• [WORK INSTRUCTIONS]:
Reproduce the listing exactly and skip over any pictures.

• [DATASET EXTRACT]:
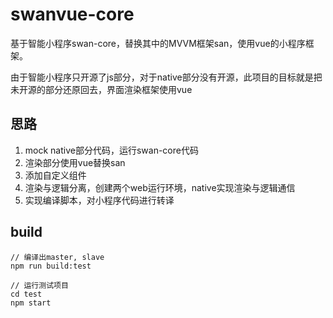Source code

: 


# swanvue-core

基于智能小程序swan-core，替换其中的MVVM框架san，使用vue的小程序框架。

由于智能小程序只开源了js部分，对于native部分没有开源，此项目的目标就是把未开源的部分还原回去，界面渲染框架使用vue

## 思路

1. mock native部分代码，运行swan-core代码
2. 渲染部分使用vue替换san
3. 添加自定义组件
4. 渲染与逻辑分离，创建两个web运行环境，native实现渲染与逻辑通信
4. 实现编译脚本，对小程序代码进行转译

## build
```shell
// 编译出master, slave
npm run build:test

// 运行测试项目
cd test
npm start
```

• [ANSWER SPACE]:
Source code

: 


# swanvue-core

基于智能小程序swan-core，替换其中的MVVM框架san，使用vue的小程序框架。

由于智能小程序只开源了js部分，对于native部分没有开源，此项目的目标就是把未开源的部分还原回去，界面渲染框架使用vue

## 思路

1. mock native部分代码，运行swan-core代码
2. 渲染部分使用vue替换san
3. 添加自定义组件
4. 渲染与逻辑分离，创建两个web运行环境，native实现渲染与逻辑通信
4. 实现编译脚本，对小程序代码进行转译

## build
```shell
// 编译出master, slave
npm run build:test

// 运行测试项目
cd test
npm start
```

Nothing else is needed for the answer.